- [Action item]: Copy word for word, and only, the lines below from the one with "The second row" through the last.

- [Source data]:
BEGIN

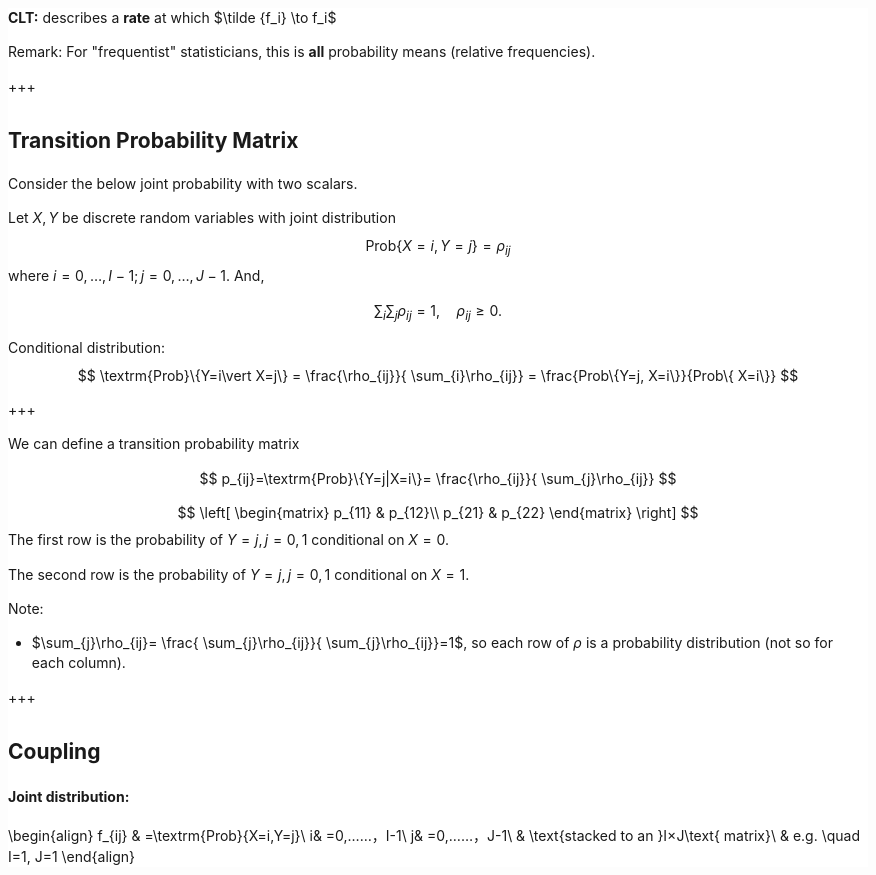 **CLT:** describes a  **rate** at which $\tilde {f_i} \to f_i$


Remark: For "frequentist" statisticians, this is **all** probability means (relative frequencies).

+++

## Transition Probability Matrix

Consider the below joint probability with two scalars.

Let $X,Y$ be discrete random variables with joint distribution
$$
\textrm{Prob}\{X=i,Y=j\} = \rho_{ij}
$$
where $i = 0,\dots,I-1; j = 0,\dots,J-1$. And,

$$
\sum_i\sum_j \rho_{ij} = 1, \quad \rho_{ij} \geqslant 0.
$$

Conditional distribution:
$$
\textrm{Prob}\{Y=i\vert X=j\} = \frac{\rho_{ij}}{ \sum_{i}\rho_{ij}}
= \frac{Prob\{Y=j, X=i\}}{Prob\{ X=i\}}
$$

+++

We can define a transition probability matrix


$$
p_{ij}=\textrm{Prob}\{Y=j|X=i\}= \frac{\rho_{ij}}{ \sum_{j}\rho_{ij}}
$$

$$
\left[
   \begin{matrix}
  p_{11} & p_{12}\\
  p_{21} & p_{22}
  \end{matrix}
\right]
$$
The first row is the probability of $Y=j, j=0,1$ conditional on $X=0$.

The second row is the probability of $Y=j, j=0,1$ conditional on $X=1$.

Note: 
- $\sum_{j}\rho_{ij}= \frac{ \sum_{j}\rho_{ij}}{ \sum_{j}\rho_{ij}}=1$, so each row of $\rho$ is a probability distribution (not so for each column).

+++

## Coupling
#### Joint distribution:
\begin{align}
f_{ij} & =\textrm{Prob}\{X=i,Y=j\}\\
i& =0,……，I-1\\
j& =0,……，J-1\\
& \text{stacked to an }I×J\text{ matrix}\\
& e.g. \quad I=1, J=1
\end{align}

END

- [Your solution]:
The second row is the probability of $Y=j, j=0,1$ conditional on $X=1$.

Note: 
- $\sum_{j}\rho_{ij}= \frac{ \sum_{j}\rho_{ij}}{ \sum_{j}\rho_{ij}}=1$, so each row of $\rho$ is a probability distribution (not so for each column).

+++

## Coupling
#### Joint distribution:
\begin{align}
f_{ij} & =\textrm{Prob}\{X=i,Y=j\}\\
i& =0,……，I-1\\
j& =0,……，J-1\\
& \text{stacked to an }I×J\text{ matrix}\\
& e.g. \quad I=1, J=1
\end{align}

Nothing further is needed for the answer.